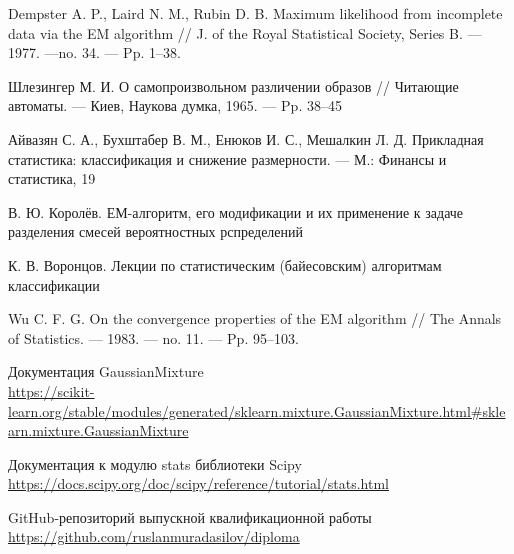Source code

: \begin{thebibliography}{99}

 Dempster A. P., Laird N. M., Rubin D. B. Maximum likelihood from incomplete data via the EM algorithm // J. of the Royal Statistical Society, Series B. — 1977. —no. 34. — Pp. 1–38.

 Шлезингер М. И. О самопроизвольном различении образов // Читающие автоматы. — Киев, Наукова думка, 1965. — Pp. 38–45

 Айвазян С. А., Бухштабер В. М., Енюков И. С., Мешалкин Л. Д. Прикладная статистика: классификация и снижение размерности. — М.: Финансы и статистика, 19

 В. Ю. Королёв. ЕМ-алгоритм, его модификации и их применение к задаче разделения смесей вероятностных рспределений

 К. В. Воронцов. Лекции по статистическим (байесовским) алгоритмам классификации

 Wu C. F. G. On the convergence properties of the EM algorithm // The Annals of
Statistics. — 1983. — no. 11. — Pp. 95–103.

 Документация GaussianMixture \\ \url{https://scikit-learn.org/stable/modules/generated/sklearn.mixture.GaussianMixture.html#sklearn.mixture.GaussianMixture}

 Документация к модулю stats библиотеки Scipy \\ \url{https://docs.scipy.org/doc/scipy/reference/tutorial/stats.html}

 GitHub-репозиторий выпускной квалификационной работы \\ \url{https://github.com/ruslanmuradasilov/diploma}

\end{thebibliography}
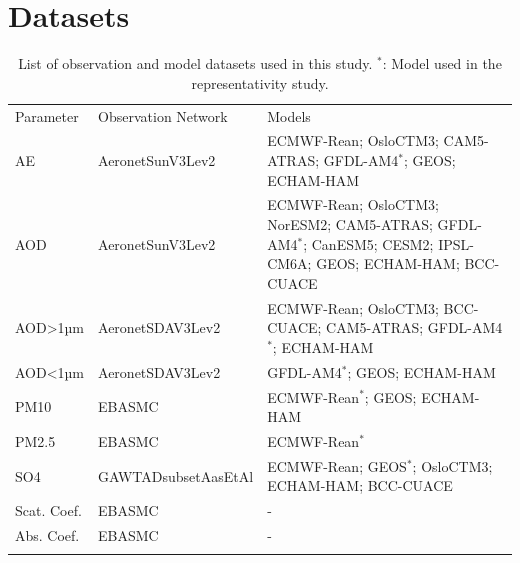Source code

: \documentclass[journal abbreviation, manuscript]{copernicus}
\begin{document}
\section{Datasets}

\begin{table}
 \begin{tabularx}{\textwidth}{llX}
  \tophline
  Parameter   & Observation Network & Models                                                                                                           \\
  \middlehline
  AE          & AeronetSunV3Lev2    & ECMWF-Rean; OsloCTM3; CAM5-ATRAS; GFDL-AM4$^{*}$; GEOS; ECHAM-HAM                                                \\
  AOD         & AeronetSunV3Lev2    & ECMWF-Rean; OsloCTM3; NorESM2; CAM5-ATRAS; GFDL-AM4$^{*}$; CanESM5; CESM2; IPSL-CM6A; GEOS; ECHAM-HAM; BCC-CUACE \\
  AOD>1µm     & AeronetSDAV3Lev2    & ECMWF-Rean; OsloCTM3; BCC-CUACE; CAM5-ATRAS; GFDL-AM4$^{*}$; ECHAM-HAM                                           \\
  AOD<1µm     & AeronetSDAV3Lev2    & GFDL-AM4$^{*}$; GEOS; ECHAM-HAM                                                                                  \\
  PM10        & EBASMC              & ECMWF-Rean$^{*}$; GEOS; ECHAM-HAM                                                                                \\
  PM2.5       & EBASMC              & ECMWF-Rean$^{*}$                                                                                                 \\
  SO4         & GAWTADsubsetAasEtAl & ECMWF-Rean; GEOS$^{*}$; OsloCTM3; ECHAM-HAM; BCC-CUACE                                                           \\
  Scat. Coef. & EBASMC              & -                                                                                                                \\
  Abs. Coef.  & EBASMC              & -                                                                                                                \\
  \bottomhline
 \end{tabularx}
 \caption{List of observation and model datasets used in this study. $^{*}$: Model used in the representativity study.}
 \label{datasets}
\end{table}
\end{document}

- - - -

Your copy should hold every record word for word and none of the pictures.

Source code

: \begin{thebibliography}{99}

 Dempster A. P., Laird N. M., Rubin D. B. Maximum likelihood from incomplete data via the EM algorithm // J. of the Royal Statistical Society, Series B. — 1977. —no. 34. — Pp. 1–38.

 Шлезингер М. И. О самопроизвольном различении образов // Читающие автоматы. — Киев, Наукова думка, 1965. — Pp. 38–45

 Айвазян С. А., Бухштабер В. М., Енюков И. С., Мешалкин Л. Д. Прикладная статистика: классификация и снижение размерности. — М.: Финансы и статистика, 19

 В. Ю. Королёв. ЕМ-алгоритм, его модификации и их применение к задаче разделения смесей вероятностных рспределений

 К. В. Воронцов. Лекции по статистическим (байесовским) алгоритмам классификации

 Wu C. F. G. On the convergence properties of the EM algorithm // The Annals of
Statistics. — 1983. — no. 11. — Pp. 95–103.

 Документация GaussianMixture \\ \url{https://scikit-learn.org/stable/modules/generated/sklearn.mixture.GaussianMixture.html#sklearn.mixture.GaussianMixture}

 Документация к модулю stats библиотеки Scipy \\ \url{https://docs.scipy.org/doc/scipy/reference/tutorial/stats.html}

 GitHub-репозиторий выпускной квалификационной работы \\ \url{https://github.com/ruslanmuradasilov/diploma}

\end{thebibliography}
Source code

: \documentclass[journal abbreviation, manuscript]{copernicus}
\begin{document}
\section{Datasets}

\begin{table}
 \begin{tabularx}{\textwidth}{llX}
  \tophline
  Parameter   & Observation Network & Models                                                                                                           \\
  \middlehline
  AE          & AeronetSunV3Lev2    & ECMWF-Rean; OsloCTM3; CAM5-ATRAS; GFDL-AM4$^{*}$; GEOS; ECHAM-HAM                                                \\
  AOD         & AeronetSunV3Lev2    & ECMWF-Rean; OsloCTM3; NorESM2; CAM5-ATRAS; GFDL-AM4$^{*}$; CanESM5; CESM2; IPSL-CM6A; GEOS; ECHAM-HAM; BCC-CUACE \\
  AOD>1µm     & AeronetSDAV3Lev2    & ECMWF-Rean; OsloCTM3; BCC-CUACE; CAM5-ATRAS; GFDL-AM4$^{*}$; ECHAM-HAM                                           \\
  AOD<1µm     & AeronetSDAV3Lev2    & GFDL-AM4$^{*}$; GEOS; ECHAM-HAM                                                                                  \\
  PM10        & EBASMC              & ECMWF-Rean$^{*}$; GEOS; ECHAM-HAM                                                                                \\
  PM2.5       & EBASMC              & ECMWF-Rean$^{*}$                                                                                                 \\
  SO4         & GAWTADsubsetAasEtAl & ECMWF-Rean; GEOS$^{*}$; OsloCTM3; ECHAM-HAM; BCC-CUACE                                                           \\
  Scat. Coef. & EBASMC              & -                                                                                                                \\
  Abs. Coef.  & EBASMC              & -                                                                                                                \\
  \bottomhline
 \end{tabularx}
 \caption{List of observation and model datasets used in this study. $^{*}$: Model used in the representativity study.}
 \label{datasets}
\end{table}
\end{document}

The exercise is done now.